Sekundenklebertransportverbot

Nachdem in Bayern Klimaaktivisten schon präventiv eingesperrt wurden, setzt die Stadt München auf Gefahrenabwehr der besonderen Art. Gegen bislang sieben bekannte Klimakleber ist ein „Sekundenklebertransportverbot“ erlassen worden. Den Betroffenen werden erhebliche Bußgelder – angeblich bis zu 1.000 Euro – angedroht, wenn sie im Stadtgebiet Sekundenkleber dabei haben.

Die Betonung liegt auf dabei haben, denn die Ordnungsverfügung greift nicht erst, wenn mutmaßliche Klimakleber sich auf die Straße kleben. Es genügt, wenn sie mit Sekundenkleber angetroffen werden. Auch wenn es erst mal abenteuerlich klingt, das Ganze ist kein Scherz.

„Zur Verhütung von Straftaten und Gefahren hat das Kreisverwaltungsreferat […] Mitführ-, Transport- und Benutzungsverbot für Klebstoffe, beschränkt auf das Stadtgebiet München, erlassen“, zitiert die Abendzeitung aus einer Stellungnahme der Polizei. Die Maßnahme sei „ein Ausgleich zwischen den Interessen der Betroffenen und den Interessen der Stadtgesellschaft“.

Natürlich steht im bayerischen Landesstraf- und Verordnungsgesetz (noch) nichts zu Sekundenkleber in Herren- und Damentaschen oder im Handschuhfach eines Autos. Aber es gibt ja die ordnungsbehördliche Generalklausel. Nach Art. 7 des LStVG dürfen Sicherheitsbehörden „für den Einzelfall“ Anordnungen treffen, „um rechtswidrige Taten, die den Tatbestand eines Strafgesetzes oder einer Ordnungswidrigkeit verwirklichen, … zu verhüten oder zu unterbinden“.
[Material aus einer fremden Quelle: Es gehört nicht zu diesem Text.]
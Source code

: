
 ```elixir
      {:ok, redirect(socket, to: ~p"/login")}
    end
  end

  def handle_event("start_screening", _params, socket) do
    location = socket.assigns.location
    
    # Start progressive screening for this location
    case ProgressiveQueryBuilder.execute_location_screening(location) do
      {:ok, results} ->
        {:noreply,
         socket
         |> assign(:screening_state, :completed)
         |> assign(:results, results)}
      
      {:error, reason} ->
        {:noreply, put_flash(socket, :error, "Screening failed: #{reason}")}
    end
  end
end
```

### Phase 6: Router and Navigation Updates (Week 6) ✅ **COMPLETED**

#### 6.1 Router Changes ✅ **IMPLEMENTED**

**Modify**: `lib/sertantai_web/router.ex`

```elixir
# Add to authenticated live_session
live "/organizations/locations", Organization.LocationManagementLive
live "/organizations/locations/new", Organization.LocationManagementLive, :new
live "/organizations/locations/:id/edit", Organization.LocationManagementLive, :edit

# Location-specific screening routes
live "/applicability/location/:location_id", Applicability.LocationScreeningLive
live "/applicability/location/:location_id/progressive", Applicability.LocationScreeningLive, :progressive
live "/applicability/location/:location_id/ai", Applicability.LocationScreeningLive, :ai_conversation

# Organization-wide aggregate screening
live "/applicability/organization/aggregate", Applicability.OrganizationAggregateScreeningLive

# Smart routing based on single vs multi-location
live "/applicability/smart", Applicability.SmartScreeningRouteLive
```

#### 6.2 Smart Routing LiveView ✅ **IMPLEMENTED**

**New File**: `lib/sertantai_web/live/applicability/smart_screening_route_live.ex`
Der Prüfungsmaßstab für solche Maßnahmen ist stets gleich. Die Maßnahme muss geeignet, erforderlich und verhältnismäßig sein. Nach meiner Meinung fehlt es schon an der Eignung. Denn bekanntermaßen besteht die „Letzte Generation“ nicht nur aus sieben Personen. Wer aber dem Sekundenklebertransport nicht unterliegt, darf den Stoff derzeit noch legal zum Ort der Blockade mitnehmen. Dann kann sich der vom Transportverbot betroffene Klimakleber in Ruhe festkleben. Oder besser noch: festkleben lassen. Wenn diese Aufgabe ein anderer Aktivist erledigt oder vielleicht sogar der REWE Lieferservice, hat der Betroffene den Kleber ja nicht mit sich geführt, sondern nur verwendet. Wegen der Verwendung bei einer Straßenblockade kann man ihn aber nicht noch mit einem Bußgeld belegen, weil das Festkleben Teil der Nötigung ist – für die gilt dann das vorrangige Strafrecht.

Die Maßnahme ist also schon nicht geeignet, um Straßenblockaden zu verhindern. Dementsprechend haben die von den Betroffenen mittlerweile angekündigten Klagen beste Erfolgsaussichten.